Since the Taiwanese New Wave filmmakers emerged in the mid-1980s, Taipei has been presented in many guises. Hou Hsiao-hsien, for example, sees it as a melancholic organism scarred by the island's turbulent political history. In Edward Yang De-chang's films, the capital is peopled by drifting, alienated individuals lost in an inhuman urban sprawl. And for the Malaysian-born Tsai Ming-liang - and his protege Lee Kang-sheng - the city is defined by its dark, sleazy underbelly. More recent commercial films tackled the city through gangs (Monga) and political intrigue (Ballistic, by Hong Kong's Lawrence Lau Kwok-cheung).
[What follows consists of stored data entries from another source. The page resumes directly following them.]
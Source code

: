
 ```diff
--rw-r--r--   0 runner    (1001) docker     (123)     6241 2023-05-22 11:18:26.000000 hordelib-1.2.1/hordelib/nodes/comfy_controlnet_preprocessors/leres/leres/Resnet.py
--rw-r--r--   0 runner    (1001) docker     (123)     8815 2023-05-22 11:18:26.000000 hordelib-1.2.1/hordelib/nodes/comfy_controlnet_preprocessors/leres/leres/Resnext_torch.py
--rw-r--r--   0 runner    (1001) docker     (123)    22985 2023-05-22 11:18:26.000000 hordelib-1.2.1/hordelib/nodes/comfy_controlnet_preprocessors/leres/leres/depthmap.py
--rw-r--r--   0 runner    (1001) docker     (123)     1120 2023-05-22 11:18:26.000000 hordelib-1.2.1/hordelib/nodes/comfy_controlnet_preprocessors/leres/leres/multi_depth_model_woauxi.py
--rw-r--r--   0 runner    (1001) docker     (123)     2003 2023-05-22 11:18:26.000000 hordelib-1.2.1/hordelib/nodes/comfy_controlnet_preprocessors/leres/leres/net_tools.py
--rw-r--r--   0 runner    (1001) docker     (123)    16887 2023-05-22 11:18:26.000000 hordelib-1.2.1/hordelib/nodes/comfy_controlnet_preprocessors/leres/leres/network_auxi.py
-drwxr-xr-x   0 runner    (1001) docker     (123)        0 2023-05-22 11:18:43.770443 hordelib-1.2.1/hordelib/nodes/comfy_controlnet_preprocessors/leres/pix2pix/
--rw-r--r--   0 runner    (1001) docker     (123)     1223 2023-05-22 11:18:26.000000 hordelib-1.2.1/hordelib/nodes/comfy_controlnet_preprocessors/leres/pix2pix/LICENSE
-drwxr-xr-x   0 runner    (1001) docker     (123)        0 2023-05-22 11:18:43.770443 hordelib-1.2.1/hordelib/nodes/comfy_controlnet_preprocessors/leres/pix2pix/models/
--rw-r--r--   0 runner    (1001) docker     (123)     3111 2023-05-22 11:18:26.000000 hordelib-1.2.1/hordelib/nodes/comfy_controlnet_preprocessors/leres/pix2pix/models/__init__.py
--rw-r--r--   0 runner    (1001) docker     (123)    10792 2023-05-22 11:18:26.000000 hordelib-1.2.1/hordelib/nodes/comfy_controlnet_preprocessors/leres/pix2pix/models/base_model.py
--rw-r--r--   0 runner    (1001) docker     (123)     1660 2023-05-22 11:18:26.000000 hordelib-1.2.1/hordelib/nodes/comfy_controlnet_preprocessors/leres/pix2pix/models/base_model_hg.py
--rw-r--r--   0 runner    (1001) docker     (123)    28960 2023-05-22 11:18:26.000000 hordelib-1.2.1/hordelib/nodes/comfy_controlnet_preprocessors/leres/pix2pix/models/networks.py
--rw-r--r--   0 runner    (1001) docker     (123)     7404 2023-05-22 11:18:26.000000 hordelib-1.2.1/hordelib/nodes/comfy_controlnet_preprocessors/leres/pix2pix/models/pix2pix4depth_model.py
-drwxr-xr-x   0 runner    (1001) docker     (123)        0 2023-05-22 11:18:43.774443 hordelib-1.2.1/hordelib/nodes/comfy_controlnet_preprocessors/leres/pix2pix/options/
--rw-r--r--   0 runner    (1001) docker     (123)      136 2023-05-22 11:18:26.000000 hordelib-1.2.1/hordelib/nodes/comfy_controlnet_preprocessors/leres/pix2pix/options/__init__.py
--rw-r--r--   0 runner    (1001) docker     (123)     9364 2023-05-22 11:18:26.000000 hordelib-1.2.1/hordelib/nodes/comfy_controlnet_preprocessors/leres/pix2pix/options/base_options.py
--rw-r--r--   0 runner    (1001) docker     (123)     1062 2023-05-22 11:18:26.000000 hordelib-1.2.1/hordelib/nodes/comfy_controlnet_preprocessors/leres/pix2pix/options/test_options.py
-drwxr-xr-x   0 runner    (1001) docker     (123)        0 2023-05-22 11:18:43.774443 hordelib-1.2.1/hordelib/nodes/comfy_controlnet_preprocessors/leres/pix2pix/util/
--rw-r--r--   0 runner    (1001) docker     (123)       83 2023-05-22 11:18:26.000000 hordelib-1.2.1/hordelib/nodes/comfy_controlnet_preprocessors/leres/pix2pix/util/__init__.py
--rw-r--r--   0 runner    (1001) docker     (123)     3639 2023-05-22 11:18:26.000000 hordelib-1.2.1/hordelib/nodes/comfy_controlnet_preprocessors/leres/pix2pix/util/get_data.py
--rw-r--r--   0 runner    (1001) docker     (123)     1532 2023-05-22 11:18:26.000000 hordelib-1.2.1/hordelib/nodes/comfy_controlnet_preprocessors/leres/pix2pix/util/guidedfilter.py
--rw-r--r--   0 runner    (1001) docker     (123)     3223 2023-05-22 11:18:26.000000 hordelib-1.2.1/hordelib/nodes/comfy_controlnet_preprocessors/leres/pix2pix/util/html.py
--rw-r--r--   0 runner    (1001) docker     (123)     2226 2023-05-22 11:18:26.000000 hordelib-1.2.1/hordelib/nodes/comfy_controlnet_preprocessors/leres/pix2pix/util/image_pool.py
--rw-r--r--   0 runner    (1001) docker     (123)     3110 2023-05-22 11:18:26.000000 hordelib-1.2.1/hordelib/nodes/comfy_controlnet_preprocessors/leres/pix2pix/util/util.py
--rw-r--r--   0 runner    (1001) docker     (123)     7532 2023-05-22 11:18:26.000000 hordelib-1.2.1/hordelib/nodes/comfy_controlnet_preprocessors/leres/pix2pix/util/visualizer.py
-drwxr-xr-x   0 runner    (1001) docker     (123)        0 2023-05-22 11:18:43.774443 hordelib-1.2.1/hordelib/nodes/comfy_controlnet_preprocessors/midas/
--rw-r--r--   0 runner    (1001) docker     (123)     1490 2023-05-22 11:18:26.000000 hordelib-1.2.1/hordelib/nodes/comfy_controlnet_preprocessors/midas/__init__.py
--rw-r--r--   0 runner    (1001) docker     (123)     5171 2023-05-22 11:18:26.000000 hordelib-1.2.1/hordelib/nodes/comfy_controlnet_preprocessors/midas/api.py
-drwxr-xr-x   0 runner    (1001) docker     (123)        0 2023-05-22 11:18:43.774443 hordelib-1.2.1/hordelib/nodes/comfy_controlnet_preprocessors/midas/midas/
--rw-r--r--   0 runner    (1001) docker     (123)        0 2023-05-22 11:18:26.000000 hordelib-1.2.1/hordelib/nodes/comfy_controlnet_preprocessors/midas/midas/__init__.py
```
And now, with his first feature-length film, Arvin Chen Chun-lin has shown yet another side of Taipei - and one which differs greatly from those in the past. In Au Revoir Taipei, which is screening in Hong Kong now, the Boston-born director paints the city as a bastion of human warmth and innocent romance, where people 'are very sweet and na?ve' and 'there are no bad guys', lovelorn youngsters meet in bookstores, and gangsters are benign uncles yearning for early retirement.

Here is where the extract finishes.